Seismic performance of circular foundations resting on stone columns

ABSTRACT: Circular foundations are mainly used in projects such as liquid storage tanks, bridge piers, and silos. One of the main challenges in designing circular foundations is to control the foundation settlement, uplift, and slide, especially when the foundation is resting on loose granular soils and subjected to seismic loads. One way to reduce the displacements is to use stone columns below the foundation. Therefore, the main objective of this study is to investigate the influence of stone columns on the seismic performance of circular foundations through a parametric numerical study and to provide insights regarding these parameters for real world engineering projects.
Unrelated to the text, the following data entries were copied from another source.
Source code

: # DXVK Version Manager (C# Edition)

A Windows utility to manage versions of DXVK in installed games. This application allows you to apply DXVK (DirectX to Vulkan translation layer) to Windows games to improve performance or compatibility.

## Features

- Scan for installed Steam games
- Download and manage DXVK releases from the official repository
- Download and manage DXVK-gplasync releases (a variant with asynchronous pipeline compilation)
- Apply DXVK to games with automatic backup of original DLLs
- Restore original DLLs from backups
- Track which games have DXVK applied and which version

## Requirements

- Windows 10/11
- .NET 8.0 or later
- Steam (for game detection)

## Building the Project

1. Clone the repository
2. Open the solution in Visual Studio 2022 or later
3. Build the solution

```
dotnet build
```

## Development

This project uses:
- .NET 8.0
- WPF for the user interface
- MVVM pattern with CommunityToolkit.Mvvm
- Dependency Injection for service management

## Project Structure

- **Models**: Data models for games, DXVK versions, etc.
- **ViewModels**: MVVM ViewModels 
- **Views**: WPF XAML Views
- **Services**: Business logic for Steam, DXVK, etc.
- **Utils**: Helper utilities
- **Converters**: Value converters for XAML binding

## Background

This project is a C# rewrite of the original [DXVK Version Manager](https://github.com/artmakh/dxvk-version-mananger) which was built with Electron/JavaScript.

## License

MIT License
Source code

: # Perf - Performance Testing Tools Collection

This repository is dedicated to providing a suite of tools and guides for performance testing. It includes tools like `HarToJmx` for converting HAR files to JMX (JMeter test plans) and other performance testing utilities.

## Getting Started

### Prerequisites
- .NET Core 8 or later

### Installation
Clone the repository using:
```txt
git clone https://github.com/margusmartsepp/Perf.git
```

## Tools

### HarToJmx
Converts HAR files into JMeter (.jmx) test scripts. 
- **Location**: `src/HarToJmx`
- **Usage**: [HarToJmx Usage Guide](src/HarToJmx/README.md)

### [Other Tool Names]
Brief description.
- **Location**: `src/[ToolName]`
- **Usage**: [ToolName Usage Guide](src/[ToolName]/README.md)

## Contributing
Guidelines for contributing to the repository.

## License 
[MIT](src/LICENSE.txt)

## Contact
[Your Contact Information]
Abaqus software is used to simulate the multilateral interactions between superstructure, foundation, natural stratum, and stone columns. The parameters considered in the analyses include the length, diameter, and center to center spacing of the stone columns. The role of these factors on foundation settlement, uplift, and slide under seismic loads is presented and discussed. The results reveal that increasing the length of the stone columns up to a threshold value can decrease the settlements, but only marginal influence can be observed beyond that value. More importantly, the stone column's diameter and spacing play a more critical role than its length in decreasing the displacement due to seismic loads. In addition, the parameters related to stone columns may not reduce settlement and uplift to the same extent.